Corea del Sur vive una epidemia de cámaras espías que acechan a las mujeres desde 2013 en baños públicos, subterráneos, plazas comerciales y casi en cualquier lugar público. En 2018, el Gobierno había implementado acciones para contrarrestarlas, como enviar a su personal a inspeccionar cada uno de los 20 mil 554 baños públicos, pero una nueva forma de espionaje se ha descubierto.

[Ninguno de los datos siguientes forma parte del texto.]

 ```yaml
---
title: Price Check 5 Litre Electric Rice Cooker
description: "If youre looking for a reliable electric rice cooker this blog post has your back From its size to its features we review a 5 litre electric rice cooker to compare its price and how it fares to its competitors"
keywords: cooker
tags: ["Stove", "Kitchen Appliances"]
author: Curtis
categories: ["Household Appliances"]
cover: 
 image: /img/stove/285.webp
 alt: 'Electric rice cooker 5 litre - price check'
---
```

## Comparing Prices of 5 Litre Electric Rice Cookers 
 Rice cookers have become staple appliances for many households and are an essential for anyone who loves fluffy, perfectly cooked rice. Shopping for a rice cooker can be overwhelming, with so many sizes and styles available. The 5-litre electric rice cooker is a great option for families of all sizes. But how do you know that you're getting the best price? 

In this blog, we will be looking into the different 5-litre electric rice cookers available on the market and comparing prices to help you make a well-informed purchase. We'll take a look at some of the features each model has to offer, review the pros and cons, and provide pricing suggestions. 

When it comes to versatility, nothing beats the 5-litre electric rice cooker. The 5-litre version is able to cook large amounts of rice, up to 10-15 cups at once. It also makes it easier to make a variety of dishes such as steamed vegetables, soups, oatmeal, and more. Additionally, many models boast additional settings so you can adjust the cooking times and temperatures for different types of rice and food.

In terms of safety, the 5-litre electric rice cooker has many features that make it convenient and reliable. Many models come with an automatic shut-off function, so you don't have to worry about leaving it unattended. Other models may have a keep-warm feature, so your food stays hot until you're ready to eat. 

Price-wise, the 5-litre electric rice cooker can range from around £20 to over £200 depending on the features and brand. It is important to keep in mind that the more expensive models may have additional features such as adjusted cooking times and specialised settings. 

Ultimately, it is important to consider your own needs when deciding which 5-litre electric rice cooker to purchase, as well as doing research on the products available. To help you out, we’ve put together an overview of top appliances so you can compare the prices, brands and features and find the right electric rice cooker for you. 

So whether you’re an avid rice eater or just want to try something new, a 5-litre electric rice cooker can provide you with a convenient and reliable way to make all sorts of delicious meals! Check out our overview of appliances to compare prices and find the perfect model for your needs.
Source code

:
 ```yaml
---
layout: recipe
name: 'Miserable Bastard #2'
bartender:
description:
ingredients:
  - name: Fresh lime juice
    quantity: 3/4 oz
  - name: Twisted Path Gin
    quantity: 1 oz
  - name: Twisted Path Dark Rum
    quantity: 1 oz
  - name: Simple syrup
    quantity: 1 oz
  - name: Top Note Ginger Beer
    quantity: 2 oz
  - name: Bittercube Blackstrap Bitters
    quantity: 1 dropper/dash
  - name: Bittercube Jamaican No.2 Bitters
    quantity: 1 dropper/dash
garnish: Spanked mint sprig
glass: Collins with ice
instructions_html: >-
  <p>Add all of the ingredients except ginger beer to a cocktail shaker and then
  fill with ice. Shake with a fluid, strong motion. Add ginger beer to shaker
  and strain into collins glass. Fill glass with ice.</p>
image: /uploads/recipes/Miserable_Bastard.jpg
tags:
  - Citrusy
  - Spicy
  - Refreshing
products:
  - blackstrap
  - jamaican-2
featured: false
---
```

En 30 hoteles de 10 ciudades de Corea del Sur se encontraron diminutas cámaras ocultas en televisores, enchufes, paredes e incluso, en los soportes de los secadores de cabello, en al menos 42 habitaciones. Así, sin que nadie lo sospechara, mil 600 huéspedes fueron espiados y transmitidos en directo a través de un sitio de Internet que cobraba una tarifa mensual de 44.95 dólares. De acuerdo con The Huffington Post, esta página con un servidor en el extranjero, alcanzó a recaudar 6 mil 200 dólares (alrededor de 117 mil pesos), desde su creación en noviembre de 2018. Aunque según la BBC, las cámaras fueron instaladas desde el mes de agosto.
Los reportes policiales señalan que no hay indicios que los hoteles, que fueron identificados como moteles y posadas, supieran sobre esta intervención en sus habitaciones.